NEWS AND VIEWS
An internment plaque is defaced and its message is questioned
by Lubomyr Luciuk
I feel soiled. I have never been robbed, but friends who have been tell me it takes a long time to get over the feeling of having your sanctum violated, of knowing strangers were where they had no right to be, of them taking away something intangible that can never be replaced.
In 1995, working with friends from across Canada, I helped unveil a trilingual bronze plaque, and a statue by the Kingston sculptor John Boxtel, at the base of Castle Mountain in Banff National Park.
Even though the location is somewhat remote, the installation ceremony was an occasion. A few hundred people gathered to bear witness as priests from the Ukrainian Catholic and Orthodox Churches in Canada blessed the site, hallowing the memory of those Ukrainians and other Europeans held there during Canada's first national internment operations of 1914-1920.
The internees had been forced to do heavy labor for the profit of their jailers, everything from road construction and bridge-building to improving the Banff Springs Hotel's golf course. Nearby you can still find the remains of the far-less exclusive concentration camp where they were herded. There are relics, bits and pieces of the barbed wire and fence posts that once kept those men captive - not because of anything they had done, but only because of where they had come from, who they were.
Of course, as they huddled in tents behind Canadian barbed wire, they had a remarkable view of the mountain's ramparts above. Yet could any of them have enjoyed that vista? These "enemy aliens" were inmates, unjustly deprived of their freedoms, transported far from their loved ones and communities. It is the rare prisoner who finds his jail attractive.
Two plaques were actually unveiled. The larger provides a basic statement about what happened. You can't squeeze much text onto a plaque when what you want to say must appear in three languages. So we hoped it would be the smaller plaque that would challenge passers-by to wonder.
It asks, simply "Why?" - the very question the men at Castle Mountain, and later at Cave and Basin, must often have asked. Why were we rounded up when we did nothing wrong? Why are we forced to labor for others when prisoners of war do not have to work for their keepers? Why has this happened, when they invited us to come and help build up the Dominion? Why do they treat us as enemies when we are not, and never were?
As a scholar I have asked myself these questions for nearly two decades. To this day I do not have entirely satisfactory answers.

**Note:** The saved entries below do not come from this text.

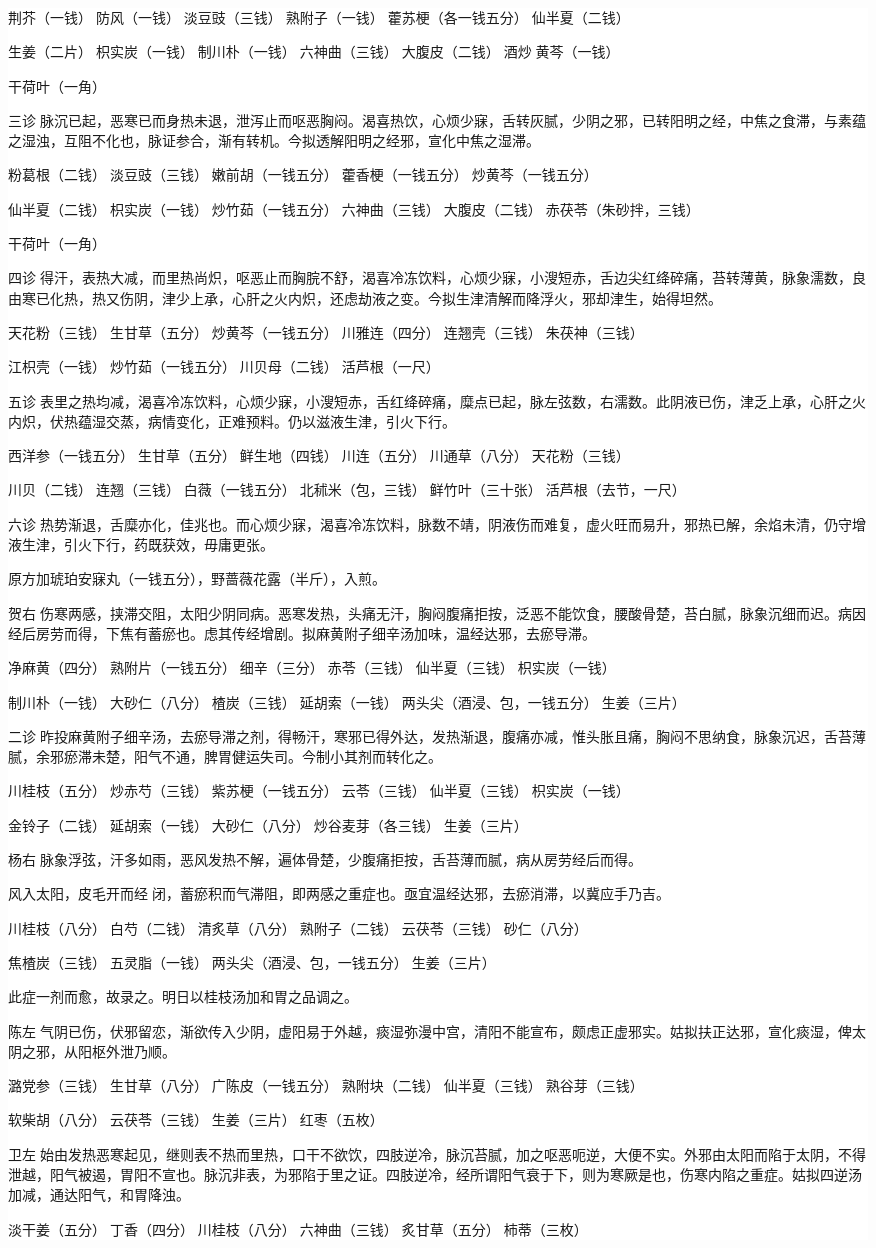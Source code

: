 荆芥（一钱） 防风（一钱） 淡豆豉（三钱） 熟附子（一钱） 藿苏梗（各一钱五分） 仙半夏（二钱）  

生姜（二片） 枳实炭（一钱） 制川朴（一钱） 六神曲（三钱） 大腹皮（二钱） 酒炒 黄芩（一钱）  

干荷叶（一角）  

三诊 脉沉已起，恶寒已而身热未退，泄泻止而呕恶胸闷。渴喜热饮，心烦少寐，舌转灰腻，少阴之邪，已转阳明之经，中焦之食滞，与素蕴之湿浊，互阻不化也，脉证参合，渐有转机。今拟透解阳明之经邪，宣化中焦之湿滞。  

粉葛根（二钱） 淡豆豉（三钱） 嫩前胡（一钱五分） 藿香梗（一钱五分） 炒黄芩（一钱五分）  

仙半夏（二钱） 枳实炭（一钱） 炒竹茹（一钱五分） 六神曲（三钱） 大腹皮（二钱） 赤茯苓（朱砂拌，三钱）  

干荷叶（一角）  

四诊 得汗，表热大减，而里热尚炽，呕恶止而胸脘不舒，渴喜冷冻饮料，心烦少寐，小溲短赤，舌边尖红绛碎痛，苔转薄黄，脉象濡数，良由寒已化热，热又伤阴，津少上承，心肝之火内炽，还虑劫液之变。今拟生津清解而降浮火，邪却津生，始得坦然。  

天花粉（三钱） 生甘草（五分） 炒黄芩（一钱五分） 川雅连（四分） 连翘壳（三钱） 朱茯神（三钱）  

江枳壳（一钱） 炒竹茹（一钱五分） 川贝母（二钱） 活芦根（一尺）  

五诊 表里之热均减，渴喜冷冻饮料，心烦少寐，小溲短赤，舌红绛碎痛，糜点已起，脉左弦数，右濡数。此阴液已伤，津乏上承，心肝之火内炽，伏热蕴湿交蒸，病情变化，正难预料。仍以滋液生津，引火下行。  

西洋参（一钱五分） 生甘草（五分） 鲜生地（四钱） 川连（五分） 川通草（八分） 天花粉（三钱）  

川贝（二钱） 连翘（三钱） 白薇（一钱五分） 北秫米（包，三钱） 鲜竹叶（三十张） 活芦根（去节，一尺）  

六诊 热势渐退，舌糜亦化，佳兆也。而心烦少寐，渴喜冷冻饮料，脉数不靖，阴液伤而难复，虚火旺而易升，邪热已解，余焰未清，仍守增液生津，引火下行，药既获效，毋庸更张。  

原方加琥珀安寐丸（一钱五分），野蔷薇花露（半斤），入煎。  

贺右 伤寒两感，挟滞交阻，太阳少阴同病。恶寒发热，头痛无汗，胸闷腹痛拒按，泛恶不能饮食，腰酸骨楚，苔白腻，脉象沉细而迟。病因经后房劳而得，下焦有蓄瘀也。虑其传经增剧。拟麻黄附子细辛汤加味，温经达邪，去瘀导滞。  

净麻黄（四分） 熟附片（一钱五分） 细辛（三分） 赤苓（三钱） 仙半夏（三钱） 枳实炭（一钱）  

制川朴（一钱） 大砂仁（八分） 楂炭（三钱） 延胡索（一钱） 两头尖（酒浸、包，一钱五分） 生姜（三片）  

二诊 昨投麻黄附子细辛汤，去瘀导滞之剂，得畅汗，寒邪已得外达，发热渐退，腹痛亦减，惟头胀且痛，胸闷不思纳食，脉象沉迟，舌苔薄腻，余邪瘀滞未楚，阳气不通，脾胃健运失司。今制小其剂而转化之。  

川桂枝（五分） 炒赤芍（三钱） 紫苏梗（一钱五分） 云苓（三钱） 仙半夏（三钱） 枳实炭（一钱）  

金铃子（二钱） 延胡索（一钱） 大砂仁（八分） 炒谷麦芽（各三钱） 生姜（三片）  

杨右 脉象浮弦，汗多如雨，恶风发热不解，遍体骨楚，少腹痛拒按，舌苔薄而腻，病从房劳经后而得。  

风入太阳，皮毛开而经 闭，蓄瘀积而气滞阻，即两感之重症也。亟宜温经达邪，去瘀消滞，以冀应手乃吉。  

川桂枝（八分） 白芍（二钱） 清炙草（八分） 熟附子（二钱） 云茯苓（三钱） 砂仁（八分）  

焦楂炭（三钱） 五灵脂（一钱） 两头尖（酒浸、包，一钱五分） 生姜（三片）  

此症一剂而愈，故录之。明日以桂枝汤加和胃之品调之。  

陈左 气阴已伤，伏邪留恋，渐欲传入少阴，虚阳易于外越，痰湿弥漫中宫，清阳不能宣布，颇虑正虚邪实。姑拟扶正达邪，宣化痰湿，俾太阴之邪，从阳枢外泄乃顺。  

潞党参（三钱） 生甘草（八分） 广陈皮（一钱五分） 熟附块（二钱） 仙半夏（三钱） 熟谷芽（三钱）  

软柴胡（八分） 云茯苓（三钱） 生姜（三片） 红枣（五枚）  

卫左 始由发热恶寒起见，继则表不热而里热，口干不欲饮，四肢逆冷，脉沉苔腻，加之呕恶呃逆，大便不实。外邪由太阳而陷于太阴，不得泄越，阳气被遏，胃阳不宣也。脉沉非表，为邪陷于里之证。四肢逆冷，经所谓阳气衰于下，则为寒厥是也，伤寒内陷之重症。姑拟四逆汤加减，通达阳气，和胃降浊。  

淡干姜（五分） 丁香（四分） 川桂枝（八分） 六神曲（三钱） 炙甘草（五分） 柿蒂（三枚）  
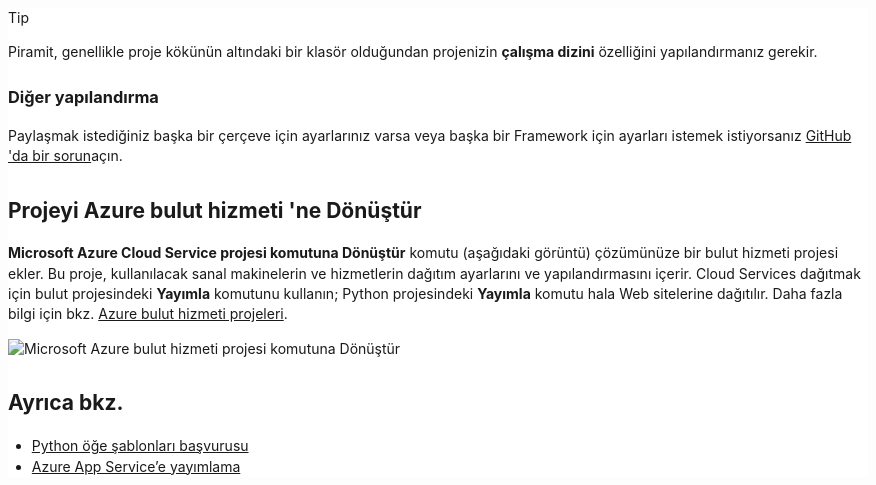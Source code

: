> [!Tip]
> Piramit, genellikle proje kökünün altındaki bir klasör olduğundan projenizin **çalışma dizini** özelliğini yapılandırmanız gerekir.

### <a name="other-configurations"></a>Diğer yapılandırma

Paylaşmak istediğiniz başka bir çerçeve için ayarlarınız varsa veya başka bir Framework için ayarları istemek istiyorsanız [GitHub 'da bir sorun](https://github.com/Microsoft/PTVS/issues)açın.

## <a name="convert-a-project-to-azure-cloud-service"></a>Projeyi Azure bulut hizmeti 'ne Dönüştür

**Microsoft Azure Cloud Service projesi komutuna Dönüştür** komutu (aşağıdaki görüntü) çözümünüze bir bulut hizmeti projesi ekler. Bu proje, kullanılacak sanal makinelerin ve hizmetlerin dağıtım ayarlarını ve yapılandırmasını içerir. Cloud Services dağıtmak için bulut projesindeki **Yayımla** komutunu kullanın; Python projesindeki **Yayımla** komutu hala Web sitelerine dağıtılır. Daha fazla bilgi için bkz. [Azure bulut hizmeti projeleri](python-azure-cloud-service-project-template.md).

![Microsoft Azure bulut hizmeti projesi komutuna Dönüştür](media/template-web-convert-menu.png)

## <a name="see-also"></a>Ayrıca bkz.

- [Python öğe şablonları başvurusu](python-item-templates.md)
- [Azure App Service’e yayımlama](publishing-python-web-applications-to-azure-from-visual-studio.md)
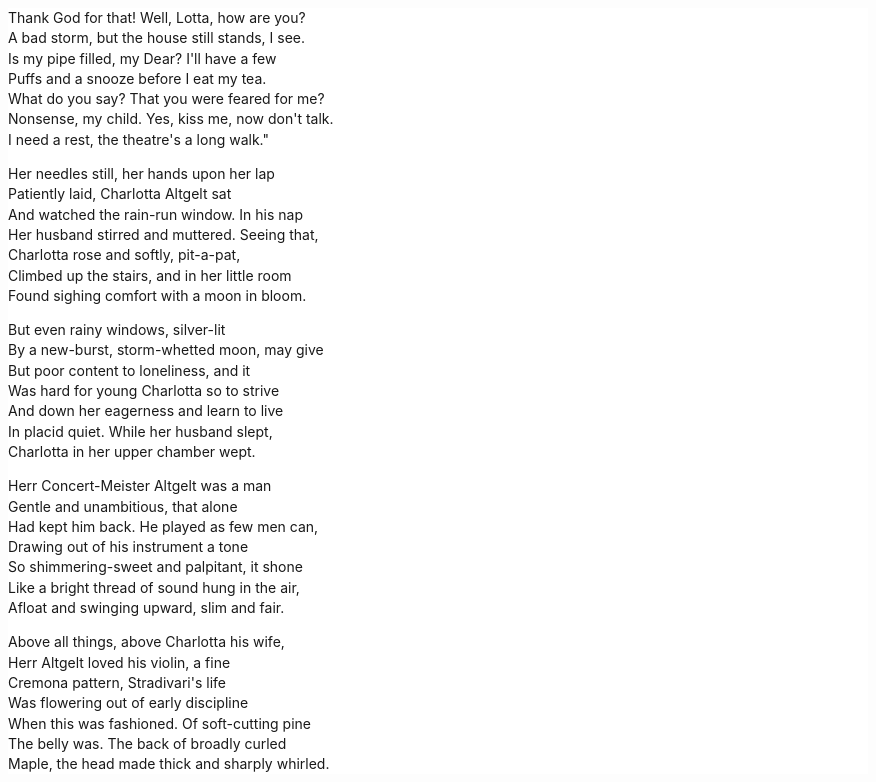 <p>

   Thank God for that!  Well, Lotta, how are you?<br>
   A bad storm, but the house still stands, I see.<br>
   Is my pipe filled, my Dear?  I'll have a few<br>
   Puffs and a snooze before I eat my tea.<br>
   What do you say?  That you were feared for me?<br>
   Nonsense, my child.  Yes, kiss me, now don't talk.<br>
   I need a rest, the theatre's a long walk."</p>

<p>

   Her needles still, her hands upon her lap<br>
   Patiently laid, Charlotta Altgelt sat<br>
   And watched the rain-run window.  In his nap<br>
   Her husband stirred and muttered.  Seeing that,<br>
   Charlotta rose and softly, pit-a-pat,<br>
   Climbed up the stairs, and in her little room<br>
   Found sighing comfort with a moon in bloom.</p>

<p>

   But even rainy windows, silver-lit<br>
   By a new-burst, storm-whetted moon, may give<br>
   But poor content to loneliness, and it<br>
   Was hard for young Charlotta so to strive<br>
   And down her eagerness and learn to live<br>
   In placid quiet.  While her husband slept,<br>
   Charlotta in her upper chamber wept.</p>

<p>

   Herr Concert-Meister Altgelt was a man<br>
   Gentle and unambitious, that alone<br>
   Had kept him back.  He played as few men can,<br>
   Drawing out of his instrument a tone<br>
   So shimmering-sweet and palpitant, it shone<br>
   Like a bright thread of sound hung in the air,<br>
   Afloat and swinging upward, slim and fair.</p>

<p>

   Above all things, above Charlotta his wife,<br>
   Herr Altgelt loved his violin, a fine<br>
   Cremona pattern, Stradivari's life<br>
   Was flowering out of early discipline<br>
   When this was fashioned.  Of soft-cutting pine<br>
   The belly was.  The back of broadly curled<br>
   Maple, the head made thick and sharply whirled.</p>

<p>

```

```

<p>
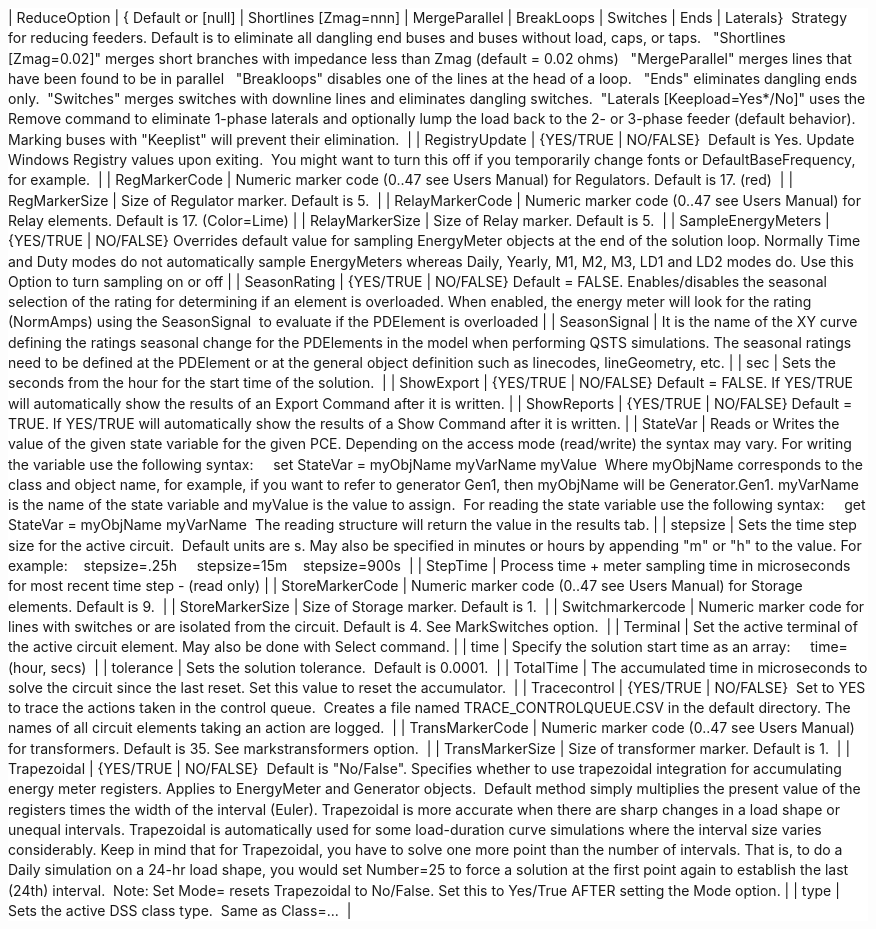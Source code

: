 | ReduceOption |  { Default or \[null\] \| Shortlines \[Zmag=nnn\] \| MergeParallel \| BreakLoops \| Switches \| Ends \| Laterals}&nbsp; Strategy for reducing feeders. Default is to eliminate all dangling end buses and buses without load, caps, or taps. &nbsp; "Shortlines \[Zmag=0.02\]" merges short branches with impedance less than Zmag (default = 0.02 ohms) &nbsp; "MergeParallel" merges lines that have been found to be in parallel &nbsp; "Breakloops" disables one of the lines at the head of a loop. &nbsp; "Ends" eliminates dangling ends only.&nbsp; "Switches" merges switches with downline lines and eliminates dangling switches.&nbsp; "Laterals \[Keepload=Yes\*/No\]" uses the Remove command to eliminate 1-phase laterals and optionally lump the load back to the 2- or 3-phase feeder (default behavior). &nbsp; Marking buses with "Keeplist" will prevent their elimination.&nbsp; |
| RegistryUpdate | {YES/TRUE \| NO/FALSE}&nbsp; Default is Yes. Update Windows Registry values upon exiting.&nbsp; You might want to turn this off if you temporarily change fonts or DefaultBaseFrequency, for example.&nbsp; |
| RegMarkerCode |  Numeric marker code (0..47 see Users Manual) for Regulators. Default is 17. (red)&nbsp; |
| RegMarkerSize |  Size of Regulator marker. Default is 5.&nbsp; |
| RelayMarkerCode | Numeric marker code (0..47 see Users Manual) for Relay elements. Default is 17. (Color=Lime) |
| RelayMarkerSize |  Size of Relay marker. Default is 5.&nbsp; |
| SampleEnergyMeters | {YES/TRUE \| NO/FALSE} Overrides default value for sampling EnergyMeter objects at the end of the solution loop. Normally Time and Duty modes do not automatically sample EnergyMeters whereas Daily, Yearly, M1, M2, M3, LD1 and LD2 modes do. Use this Option to turn sampling on or off |
| SeasonRating | {YES/TRUE \| NO/FALSE} Default = FALSE. Enables/disables the seasonal selection of the rating for determining if an element is overloaded. When enabled, the energy meter will look for the rating (NormAmps) using the SeasonSignal&nbsp; to evaluate if the PDElement is overloaded |
| SeasonSignal | It is the name of the XY curve defining the ratings seasonal change for the PDElements in the model when performing QSTS simulations. The seasonal ratings need to be defined at the PDElement or at the general object definition such as linecodes, lineGeometry, etc. |
| sec |  Sets the seconds from the hour for the start time of the solution.&nbsp; |
| ShowExport | {YES/TRUE \| NO/FALSE} Default = FALSE. If YES/TRUE will automatically show the results of an Export Command after it is written. |
| ShowReports | {YES/TRUE \| NO/FALSE} Default = TRUE. If YES/TRUE will automatically show the results of a Show Command after it is written. |
| StateVar | Reads or Writes the value of the given state variable for the given PCE. Depending on the access mode (read/write) the syntax may vary. For writing the variable use the following syntax: &nbsp; &nbsp; set StateVar = myObjName myVarName myValue&nbsp; Where myObjName corresponds to the class and object name, for example, if you want to refer to generator Gen1, then myObjName will be Generator.Gen1. myVarName is the name of the state variable and myValue is the value to assign.&nbsp; For reading the state variable use the following syntax: &nbsp; &nbsp; get StateVar = myObjName myVarName&nbsp; The reading structure will return the value in the results tab. |
| stepsize |  Sets the time step size for the active circuit.&nbsp; Default units are s. May also be specified in minutes or hours by appending "m" or "h" to the value. For example:&nbsp; &nbsp; stepsize=.25h &nbsp; &nbsp; stepsize=15m&nbsp; &nbsp; stepsize=900s&nbsp; |
| StepTime | Process time + meter sampling time in microseconds for most recent time step - (read only) |
| StoreMarkerCode |  Numeric marker code (0..47 see Users Manual) for Storage elements. Default is 9.&nbsp; |
| StoreMarkerSize |  Size of Storage marker. Default is 1.&nbsp; |
| Switchmarkercode |  Numeric marker code for lines with switches or are isolated from the circuit. Default is 4. See MarkSwitches option.&nbsp; |
| Terminal | Set the active terminal of the active circuit element. May also be done with Select command. |
| time |  Specify the solution start time as an array: &nbsp; &nbsp; time=(hour, secs)&nbsp; |
| tolerance |  Sets the solution tolerance.&nbsp; Default is 0.0001.&nbsp; |
| TotalTime |  The accumulated time in microseconds to solve the circuit since the last reset. Set this value to reset the accumulator.&nbsp; |
| Tracecontrol |  {YES/TRUE \| NO/FALSE}&nbsp; Set to YES to trace the actions taken in the control queue.&nbsp; Creates a file named TRACE\_CONTROLQUEUE.CSV in the default directory. The names of all circuit elements taking an action are logged.&nbsp; |
| TransMarkerCode |  Numeric marker code (0..47 see Users Manual) for transformers. Default is 35. See markstransformers option.&nbsp; |
| TransMarkerSize |  Size of transformer marker. Default is 1.&nbsp; |
| Trapezoidal | {YES/TRUE \| NO/FALSE}&nbsp; Default is "No/False". Specifies whether to use trapezoidal integration for accumulating energy meter registers. Applies to EnergyMeter and Generator objects.&nbsp; Default method simply multiplies the present value of the registers times the width of the interval (Euler). Trapezoidal is more accurate when there are sharp changes in a load shape or unequal intervals. Trapezoidal is automatically used for some load-duration curve simulations where the interval size varies considerably. Keep in mind that for Trapezoidal, you have to solve one more point than the number of intervals. That is, to do a Daily simulation on a 24-hr load shape, you would set Number=25 to force a solution at the first point again to establish the last (24th) interval.&nbsp; Note: Set Mode= resets Trapezoidal to No/False. Set this to Yes/True AFTER setting the Mode option. |
| type |  Sets the active DSS class type.&nbsp; Same as Class=...&nbsp; |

We may never discern them, for the records of this dark chapter in our nation's history were erased from the national archives, deliberately, years ago.
But I do know that at least some of those who have driven along Highway 1A, on the old road from Banff to Lake Louise, a roadway these prisoners were forced to help build, have appreciated our efforts to recover this little-known episode in Canadian history. Flowers, and sometimes coins, have been left behind by stoppers-by. We have wondered who these anonymous well-wishers were. We have collected those coins, taking this bounty into Banff, leaving it in churches to help others, in memory of the internees.
But a few days ago - or perhaps it was a few weeks ago - some miscreant, or perhaps a gaggle of hooligans, went out to the Castle Mountain site. There they etched an obscenity onto one plaque and scratched the letters "BS," meaning bullshit, onto the other.
A foul word can, of course, be dismissed as the effluence of an immature imbecile. But whoever did this went further, challenging the message of the plaques, disputing what makes the place where they stand so unique, as compared to any other place within the park.
In doing so, these still-at-large morons crossed a line. They defamed an entire community. That constitutes a hate crime.
That the perpetrators were yobs, night crawlers without conviction, drug and alcohol addled to boot, is probable. Perhaps they are too stupid to know that they are guilty of a hate crime and that, if caught - and the Mounties claim they always get their man - we will be insisting they be prosecuted for it. The Castle Mountain site was not sacred for them. Too bad for them, for it is for us.
Our statue and plaques recall an episode of state-sanctioned xenophobia and prejudice that many wanted us to forget, that some denied had even happened. So, just as no one would expect anyone to ignore the sort of scum who scrawl a swastika onto a synagogue, so too we will insist on the punishment of the Banff Park punks.
Of course the plaques themselves must be repaired, or replaced. That will take time and money. But what do we do about the bigots of Banff?
Lubomyr Luciuk, Ph.D., is director of research for the Ukrainian Canadian Civil Liberties Association.